No one dared speak inappropriately around Lady Georgiana Cambury—no one dared do much of anything interesting around Lady Georgiana Cambury, heiress, sister of the Marquess of Camburton, daughter of Lady Vanessa Montagu Cambury.
After tossing back a fifth glass of Scotch, she set the crystal decanter down and began to untie her neckcloth. She removed her small amber pin and set it next to the liquor. She pulled off her close-fitting jacket, and then bent to remove her boots. Her buckskins came off next, then her stockings. She pulled her shirt over her head and let it float to the floor with the rest of the clothing she wouldn’t be wearing again until she returned to Egypt.
Then she began unlacing the intricate corset-vest she’d designed with the tailor. It was similar to a woman’s stays, but she’d designed it so it went over her shoulders like a skintight, sleeveless waistcoat. While it flattened her breasts, giving her the masculine appearance that let her be George, it also gave her back support while riding.
When her breasts were finally free, she arched her back, contemplating the unfamiliar weight of them, then slid into the hot water. The silky heat enveloped her and helped facilitate the mental and physical transition from lad to lady. While she lingered in the tub, she tried to envision herself perhaps enjoying the next few weeks as the jaunty Lady Georgiana. She sank deeper into the water and smiled, reminding herself that hot baths and silky undergarments were hardly trials to be endured.
An hour or so later she was languishing under the covers, in a light cotton night ra
il, slipping her feet around the clean sheets that covered the feather bed. For a brief moment, she missed the dank confines of the shipboard stable and the nearness of Cyrus and Saladeen, but quickly let go of her perverse sentimentality, burrowed deeper into the luxury of freshly laundered linen, and fell asleep.
The next morning she woke to a spectacularly sunny day, as if the weather were eager to provide a fresh start on this, her first day as Lady Georgiana. She narrowed her eyes against the brightness—that fifth Scotch might have been a mistake—then let the curtain fall back into place. She drank as much water as she could stomach, then opened her trunks filled with pantaloons and chemises and ribbons and gowns and riding habits. She opted for a dark blue velvet habit and a hat that would cover most of her short hair. By comparison, her female corset was softer, looser, and emphasized her breasts, and although it was supportive, it was far less constricting. She liked constricting, damn it.
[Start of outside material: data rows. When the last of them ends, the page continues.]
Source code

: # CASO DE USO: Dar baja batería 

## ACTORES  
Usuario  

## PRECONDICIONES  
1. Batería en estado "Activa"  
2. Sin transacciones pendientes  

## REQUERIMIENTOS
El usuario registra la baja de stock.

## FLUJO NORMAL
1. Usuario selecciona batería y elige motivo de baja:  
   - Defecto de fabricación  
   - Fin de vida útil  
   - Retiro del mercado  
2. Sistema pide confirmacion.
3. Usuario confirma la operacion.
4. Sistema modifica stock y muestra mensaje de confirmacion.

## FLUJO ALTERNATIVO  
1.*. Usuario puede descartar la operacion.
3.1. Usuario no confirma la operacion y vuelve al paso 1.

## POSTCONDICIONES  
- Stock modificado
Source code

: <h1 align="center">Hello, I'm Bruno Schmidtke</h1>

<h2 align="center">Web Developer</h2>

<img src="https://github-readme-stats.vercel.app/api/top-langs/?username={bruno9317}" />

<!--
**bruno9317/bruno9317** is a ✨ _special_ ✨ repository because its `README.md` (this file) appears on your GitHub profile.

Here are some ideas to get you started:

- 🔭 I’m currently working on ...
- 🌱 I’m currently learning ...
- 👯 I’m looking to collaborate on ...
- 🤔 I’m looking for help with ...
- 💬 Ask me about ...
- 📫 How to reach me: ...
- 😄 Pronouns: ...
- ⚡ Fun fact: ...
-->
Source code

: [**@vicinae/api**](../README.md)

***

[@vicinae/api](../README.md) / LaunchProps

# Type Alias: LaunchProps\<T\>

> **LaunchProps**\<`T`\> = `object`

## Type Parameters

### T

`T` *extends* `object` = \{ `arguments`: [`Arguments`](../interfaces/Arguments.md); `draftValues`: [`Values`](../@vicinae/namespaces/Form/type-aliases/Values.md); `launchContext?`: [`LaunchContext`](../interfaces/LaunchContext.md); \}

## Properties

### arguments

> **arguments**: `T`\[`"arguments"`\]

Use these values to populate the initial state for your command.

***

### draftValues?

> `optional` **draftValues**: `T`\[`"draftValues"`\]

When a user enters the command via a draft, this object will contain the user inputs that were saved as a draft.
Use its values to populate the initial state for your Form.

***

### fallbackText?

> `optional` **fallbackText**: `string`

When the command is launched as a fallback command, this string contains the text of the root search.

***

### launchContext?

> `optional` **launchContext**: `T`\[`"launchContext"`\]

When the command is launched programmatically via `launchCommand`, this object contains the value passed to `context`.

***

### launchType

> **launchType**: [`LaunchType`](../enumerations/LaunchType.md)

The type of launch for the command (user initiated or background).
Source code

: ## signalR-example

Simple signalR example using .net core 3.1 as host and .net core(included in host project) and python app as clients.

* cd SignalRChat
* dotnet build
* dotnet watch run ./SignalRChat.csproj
When she was ready to go downstairs, she took a long look at herself in the mirror. Her face needed powder—she was far too dark by British standards of femininity—but otherwise she looked, well, rather pretty. She smiled at her reflection, grabbed a parasol, and tried to enjoy the swishing fabric around her legs and the luxury of so many layers cosseting her.
As she began to make her way down the stairs, she realized she was quite out of practice when it came to moving with all that skirted fabric. The silk velvet was everywhere, and there was so much of it. She nearly tripped on the last step and had to steady herself before continuing into the parlor where luncheon was being served. As she was turning in to that room, she heard a familiar deep voice coming from the front hall behind her.
“She should have arrived by now. Are you certain? Lady Georgiana Cambury?”
She wheeled around and was unable to repress a squeal of delight. “Trevor!”
He glanced in her direction and his face bloomed with pleasure on seeing her. “There you are!” He turned with a lordly look of disappointment to the innkeeper. “She is right there and she is quite obviously the most beautiful creature this side of the Channel. How you could have missed her arrival, I cannot understand.”